The Trump administration is suspending a federal program that sent billions of dollars from health insurers with largely healthy customers to insurers with larger numbers of customers with chronic illnesses or other pre-existing conditions.
The Centers for Medicare and Medicaid Services, the federal group that oversees the program, said the payments were designed to reduce chances of insurance companies seeking out and providing coverage to only healthy patients.
Leslie Moran, a senior vice president at the New York Health Plan Association, an insurance industry group, said she sees it the same way: redistributing money among insurance carriers with varying risk pools “helps guard against what’s known as ‘cherry-picking,’ which is where insurers could just take on the healthier, younger populations.”
Gov.

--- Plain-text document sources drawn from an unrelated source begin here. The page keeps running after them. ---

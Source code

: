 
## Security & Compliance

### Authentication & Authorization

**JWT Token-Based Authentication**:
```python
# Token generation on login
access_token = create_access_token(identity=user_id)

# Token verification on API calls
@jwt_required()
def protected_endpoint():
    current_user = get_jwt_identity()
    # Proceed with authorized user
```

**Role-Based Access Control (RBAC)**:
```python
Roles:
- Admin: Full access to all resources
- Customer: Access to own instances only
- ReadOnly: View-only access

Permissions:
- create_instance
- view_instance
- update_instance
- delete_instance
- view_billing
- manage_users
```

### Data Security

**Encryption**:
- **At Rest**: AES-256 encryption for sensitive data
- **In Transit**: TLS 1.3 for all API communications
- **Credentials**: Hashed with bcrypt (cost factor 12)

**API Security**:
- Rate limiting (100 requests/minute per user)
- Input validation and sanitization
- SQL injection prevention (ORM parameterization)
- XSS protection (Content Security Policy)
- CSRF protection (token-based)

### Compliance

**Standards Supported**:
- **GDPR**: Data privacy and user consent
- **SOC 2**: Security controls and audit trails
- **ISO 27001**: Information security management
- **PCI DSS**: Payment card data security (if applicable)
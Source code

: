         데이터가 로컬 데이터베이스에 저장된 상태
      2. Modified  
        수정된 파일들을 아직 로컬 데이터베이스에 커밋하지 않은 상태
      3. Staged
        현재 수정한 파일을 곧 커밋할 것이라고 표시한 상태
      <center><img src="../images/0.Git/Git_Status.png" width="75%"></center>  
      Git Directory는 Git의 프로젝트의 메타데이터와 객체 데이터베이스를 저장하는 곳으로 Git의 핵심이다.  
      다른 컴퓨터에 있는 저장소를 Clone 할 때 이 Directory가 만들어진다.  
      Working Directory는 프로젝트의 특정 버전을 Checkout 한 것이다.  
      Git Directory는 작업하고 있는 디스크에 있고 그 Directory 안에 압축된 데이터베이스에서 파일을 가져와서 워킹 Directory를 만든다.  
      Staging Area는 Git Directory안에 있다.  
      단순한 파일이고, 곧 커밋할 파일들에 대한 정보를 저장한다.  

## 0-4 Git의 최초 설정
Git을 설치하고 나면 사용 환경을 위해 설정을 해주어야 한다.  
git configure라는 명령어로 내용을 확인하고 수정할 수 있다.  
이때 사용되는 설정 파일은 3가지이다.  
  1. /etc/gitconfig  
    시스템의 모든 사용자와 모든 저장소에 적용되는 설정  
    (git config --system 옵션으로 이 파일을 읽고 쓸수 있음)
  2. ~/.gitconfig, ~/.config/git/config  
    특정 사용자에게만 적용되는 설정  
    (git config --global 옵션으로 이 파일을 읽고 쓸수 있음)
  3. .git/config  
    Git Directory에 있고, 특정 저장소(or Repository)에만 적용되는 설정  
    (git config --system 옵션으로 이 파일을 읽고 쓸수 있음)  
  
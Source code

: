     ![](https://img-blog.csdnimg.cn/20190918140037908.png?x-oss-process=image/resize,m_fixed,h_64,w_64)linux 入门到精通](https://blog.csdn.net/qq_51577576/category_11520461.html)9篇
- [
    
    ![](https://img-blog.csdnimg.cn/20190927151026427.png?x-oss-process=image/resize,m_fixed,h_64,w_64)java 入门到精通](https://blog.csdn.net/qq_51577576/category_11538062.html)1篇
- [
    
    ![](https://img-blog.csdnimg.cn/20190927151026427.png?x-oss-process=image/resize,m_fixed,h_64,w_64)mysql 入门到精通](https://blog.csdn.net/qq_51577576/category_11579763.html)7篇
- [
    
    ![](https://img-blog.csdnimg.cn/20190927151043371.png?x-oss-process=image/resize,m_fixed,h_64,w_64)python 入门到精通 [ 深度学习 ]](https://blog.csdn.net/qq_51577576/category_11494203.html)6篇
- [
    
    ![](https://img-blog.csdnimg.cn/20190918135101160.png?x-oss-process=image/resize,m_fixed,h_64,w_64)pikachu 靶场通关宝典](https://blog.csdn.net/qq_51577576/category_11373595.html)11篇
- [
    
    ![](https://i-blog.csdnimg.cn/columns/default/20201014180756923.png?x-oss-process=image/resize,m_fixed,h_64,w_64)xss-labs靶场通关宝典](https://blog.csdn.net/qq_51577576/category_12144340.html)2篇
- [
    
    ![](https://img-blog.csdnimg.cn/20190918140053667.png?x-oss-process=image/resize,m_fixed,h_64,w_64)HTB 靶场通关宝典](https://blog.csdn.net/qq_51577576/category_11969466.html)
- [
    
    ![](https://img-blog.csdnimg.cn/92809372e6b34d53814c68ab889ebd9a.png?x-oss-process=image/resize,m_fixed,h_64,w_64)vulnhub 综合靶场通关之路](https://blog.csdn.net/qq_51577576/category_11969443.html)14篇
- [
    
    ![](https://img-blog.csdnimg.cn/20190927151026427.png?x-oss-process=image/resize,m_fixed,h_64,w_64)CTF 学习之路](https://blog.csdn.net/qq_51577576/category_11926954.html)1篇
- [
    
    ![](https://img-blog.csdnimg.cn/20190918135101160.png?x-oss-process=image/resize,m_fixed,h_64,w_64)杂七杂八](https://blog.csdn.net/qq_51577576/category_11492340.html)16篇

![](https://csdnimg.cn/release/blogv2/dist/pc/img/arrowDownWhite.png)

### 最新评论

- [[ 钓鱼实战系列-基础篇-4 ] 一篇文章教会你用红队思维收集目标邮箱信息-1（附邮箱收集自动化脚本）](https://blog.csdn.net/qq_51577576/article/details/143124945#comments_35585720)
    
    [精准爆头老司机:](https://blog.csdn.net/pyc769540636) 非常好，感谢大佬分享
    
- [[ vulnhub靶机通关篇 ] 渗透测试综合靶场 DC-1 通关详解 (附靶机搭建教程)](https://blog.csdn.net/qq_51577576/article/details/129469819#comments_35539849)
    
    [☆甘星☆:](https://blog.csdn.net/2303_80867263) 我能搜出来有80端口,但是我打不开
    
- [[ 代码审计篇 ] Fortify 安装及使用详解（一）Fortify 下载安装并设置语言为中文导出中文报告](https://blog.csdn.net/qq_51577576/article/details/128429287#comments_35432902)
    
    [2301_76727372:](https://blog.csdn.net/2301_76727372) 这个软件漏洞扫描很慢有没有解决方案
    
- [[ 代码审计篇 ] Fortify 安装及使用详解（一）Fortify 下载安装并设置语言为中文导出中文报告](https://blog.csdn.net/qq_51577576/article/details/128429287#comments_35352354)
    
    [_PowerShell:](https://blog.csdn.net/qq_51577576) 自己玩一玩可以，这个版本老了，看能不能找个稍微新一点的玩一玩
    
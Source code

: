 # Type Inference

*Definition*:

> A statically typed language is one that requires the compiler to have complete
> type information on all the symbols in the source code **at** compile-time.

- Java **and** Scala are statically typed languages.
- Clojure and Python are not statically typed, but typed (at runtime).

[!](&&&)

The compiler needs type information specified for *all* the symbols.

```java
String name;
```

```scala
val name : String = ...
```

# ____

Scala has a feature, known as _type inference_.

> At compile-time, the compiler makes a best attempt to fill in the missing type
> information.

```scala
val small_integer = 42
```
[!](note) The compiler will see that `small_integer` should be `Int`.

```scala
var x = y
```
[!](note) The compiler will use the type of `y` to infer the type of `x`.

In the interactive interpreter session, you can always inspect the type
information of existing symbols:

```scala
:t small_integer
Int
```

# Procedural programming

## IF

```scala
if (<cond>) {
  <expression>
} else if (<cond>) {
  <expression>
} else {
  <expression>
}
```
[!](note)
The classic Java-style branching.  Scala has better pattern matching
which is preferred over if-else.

Andrew Cuomo said in a statement that the suspension “upends a fundamental principle of the Affordable Care Act that aims to ensure access to affordable health care insurance for those who need it the most.”
The program’s freeze comes after a federal judge in New Mexico ruled that the formula it used to redistribute the money was flawed.
Medicare and Medicaid Services said in a statement that it was “seeking a quick resolution to the legal issues,” but Moran said even a temporary pause is disruptive to businesses.
“If you’re a company that expected to get risk adjustment payments and you lose those payments, you have to make it up somehow, so it could increase the cost for some coverage,” Moran said.
Two Rochester-area insurance providers, Excellus BlueCross BlueShield and MVP Health Care, said it’s too early to know how the suspension of the federal program will affect their customers.